### Problem description
Leave out the pictures and transcribe every entry below exactly.

Dataset entries:

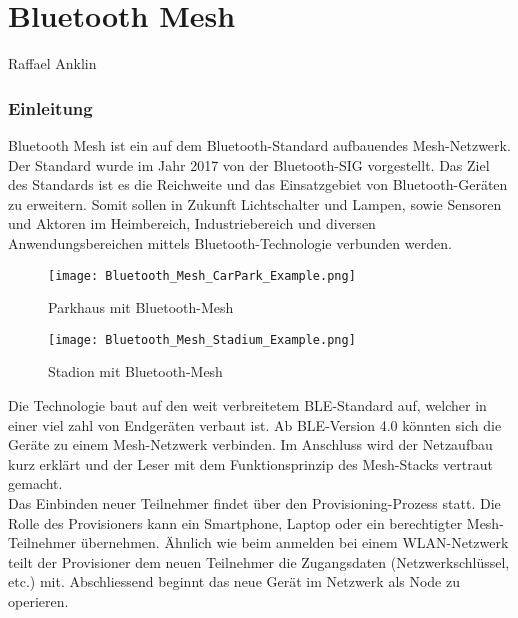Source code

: \vspace*{4cm}
\part{Bluetooth Mesh}\label{part:BluetoothMesh}
Raffael Anklin
\vspace*{\fill}
\clearpage

\section{Einleitung}\label{sec:EinleitungBluetooth}


Bluetooth Mesh ist ein auf dem Bluetooth-Standard aufbauendes Mesh-Netzwerk. Der Standard wurde im Jahr 2017 von der Bluetooth-SIG vorgestellt. Das Ziel des Standards ist es die Reichweite und das Einsatzgebiet von Bluetooth-Geräten zu erweitern. Somit sollen in Zukunft Lichtschalter und Lampen, sowie Sensoren und Aktoren im Heimbereich, Industriebereich und diversen Anwendungsbereichen mittels Bluetooth-Technologie verbunden werden.  \\

\begin{figure}[!htbp]
	\begin{minipage}{0.49\textwidth}
		\centering
		\texttt{[image: Bluetooth\_Mesh\_CarPark\_Example.png]}
		\caption[Parkhaus mit Bluetooth-Mesh]{Parkhaus mit Bluetooth-Mesh \cite{bluetooth_sig_mesh-technology-overviewpdf_2020}}
		\label{fig:BluetoothMeshParkingExample}
	\end{minipage}
	\begin{minipage}{0.49\textwidth}
		\centering
		\texttt{[image: Bluetooth\_Mesh\_Stadium\_Example.png]}
		\caption[Stadion mit Bluetooth-Mesh]{Stadion mit Bluetooth-Mesh \cite{bluetooth_sig_mesh-technology-overviewpdf_2020}}
		\label{fig:BluetoothMeshStadiumExample}
	\end{minipage}
\end{figure}


Die Technologie baut auf den weit verbreitetem BLE-Standard auf, welcher in einer viel zahl von Endgeräten verbaut ist. Ab BLE-Version 4.0 könnten sich die Geräte zu einem Mesh-Netzwerk verbinden. Im Anschluss wird der Netzaufbau kurz erklärt und der Leser mit dem Funktionsprinzip des Mesh-Stacks vertraut gemacht.\\

Das Einbinden neuer Teilnehmer findet über den Provisioning-Prozess statt. Die Rolle des Provisioners kann ein Smartphone, Laptop oder ein berechtigter Mesh-Teilnehmer übernehmen. Ähnlich wie beim anmelden bei einem WLAN-Netzwerk teilt der Provisioner dem neuen Teilnehmer die Zugangsdaten (Netzwerkschlüssel, etc.) mit. Abschliessend beginnt das neue Gerät im Netzwerk als Node zu operieren. \\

### Written answer
Source code

: \vspace*{4cm}
\part{Bluetooth Mesh}\label{part:BluetoothMesh}
Raffael Anklin
\vspace*{\fill}
\clearpage

\section{Einleitung}\label{sec:EinleitungBluetooth}


Bluetooth Mesh ist ein auf dem Bluetooth-Standard aufbauendes Mesh-Netzwerk. Der Standard wurde im Jahr 2017 von der Bluetooth-SIG vorgestellt. Das Ziel des Standards ist es die Reichweite und das Einsatzgebiet von Bluetooth-Geräten zu erweitern. Somit sollen in Zukunft Lichtschalter und Lampen, sowie Sensoren und Aktoren im Heimbereich, Industriebereich und diversen Anwendungsbereichen mittels Bluetooth-Technologie verbunden werden.  \\

\begin{figure}[!htbp]
	\begin{minipage}{0.49\textwidth}
		\centering
		\texttt{[image: Bluetooth\_Mesh\_CarPark\_Example.png]}
		\caption[Parkhaus mit Bluetooth-Mesh]{Parkhaus mit Bluetooth-Mesh \cite{bluetooth_sig_mesh-technology-overviewpdf_2020}}
		\label{fig:BluetoothMeshParkingExample}
	\end{minipage}
	\begin{minipage}{0.49\textwidth}
		\centering
		\texttt{[image: Bluetooth\_Mesh\_Stadium\_Example.png]}
		\caption[Stadion mit Bluetooth-Mesh]{Stadion mit Bluetooth-Mesh \cite{bluetooth_sig_mesh-technology-overviewpdf_2020}}
		\label{fig:BluetoothMeshStadiumExample}
	\end{minipage}
\end{figure}


Die Technologie baut auf den weit verbreitetem BLE-Standard auf, welcher in einer viel zahl von Endgeräten verbaut ist. Ab BLE-Version 4.0 könnten sich die Geräte zu einem Mesh-Netzwerk verbinden. Im Anschluss wird der Netzaufbau kurz erklärt und der Leser mit dem Funktionsprinzip des Mesh-Stacks vertraut gemacht.\\

Das Einbinden neuer Teilnehmer findet über den Provisioning-Prozess statt. Die Rolle des Provisioners kann ein Smartphone, Laptop oder ein berechtigter Mesh-Teilnehmer übernehmen. Ähnlich wie beim anmelden bei einem WLAN-Netzwerk teilt der Provisioner dem neuen Teilnehmer die Zugangsdaten (Netzwerkschlüssel, etc.) mit. Abschliessend beginnt das neue Gerät im Netzwerk als Node zu operieren. \\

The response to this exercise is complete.